Marion Guillou, ancienne PDG de l’Inrae, présidente d’Agreenium et membre du Haut conseil pour le climat.

Le rapport du Haut conseil pour le climat souligne que « l’agriculture française n’est pas structurellement engagée vers la neutralité carbone ». Pourquoi votre analyse est-elle aussi sévère ?

Marion Guillou : « C’est simplement un constat assez neutre. La neutralité carbone n’a jamais été un objectif des politiques agricoles jusqu’à maintenant, et donc il n’y a pas eu d’effort pour diminuer structurellement les contributions à l’effet de serre et stopper les émissions. Ce que je vois en revanche, c’est une prise de conscience du monde agricole. Le fait que le changement climatique soit le thème de travail de la FNSEA cette année, c’est intéressant. Cela montre que les exploitants observent les conséquences des modifications du climat, à la fois individuellement, mais aussi collectivement.
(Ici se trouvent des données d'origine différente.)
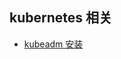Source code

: ## kubernetes 相关

 - [kubeadm 安装 ](https://github.com/vilsongwei/v-note/blob/master/kubernetes/kubeadm-install-k8s.md)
On peut être climatosceptique dans son bureau de la Maison Blanche, mais pas dans les champs. »

Quelles sont les principales mesures préconisées par votre rapport pour atteindre les objectifs climatiques dans le secteur agricole ?

M.G. : « La première mesure est de favoriser partout l’adoption de pratiques qui permettent de stocker du carbone ou d’arrêter d’en déstocker, comme le développement des prairies permanentes, ou les intercultures. En second lieu, il nous semble important de concrétiser le plan protéines végétales, tant pour réduire les utilisations d’engrais et équilibrer des régimes alimentaires avec moins de viande, que pour stopper la déforestation importée. Notre troisième recommandation est de diminuer les émissions de méthane de l’élevage, notamment par des projets comme le label bas carbone. Enfin, nous suggérons une mesure d’affichage environnemental sur les produits, pour encourager les efforts de l’amont. Nous avons signalé qu’il serait intéressant de stimuler des fermes zéro carbone, pour montrer à quel coût et sous quelles conditions ce type d’initiative peut marcher. »

En quoi ces pistes-là répondent-elles plus que d’autres à l’urgence climatique ?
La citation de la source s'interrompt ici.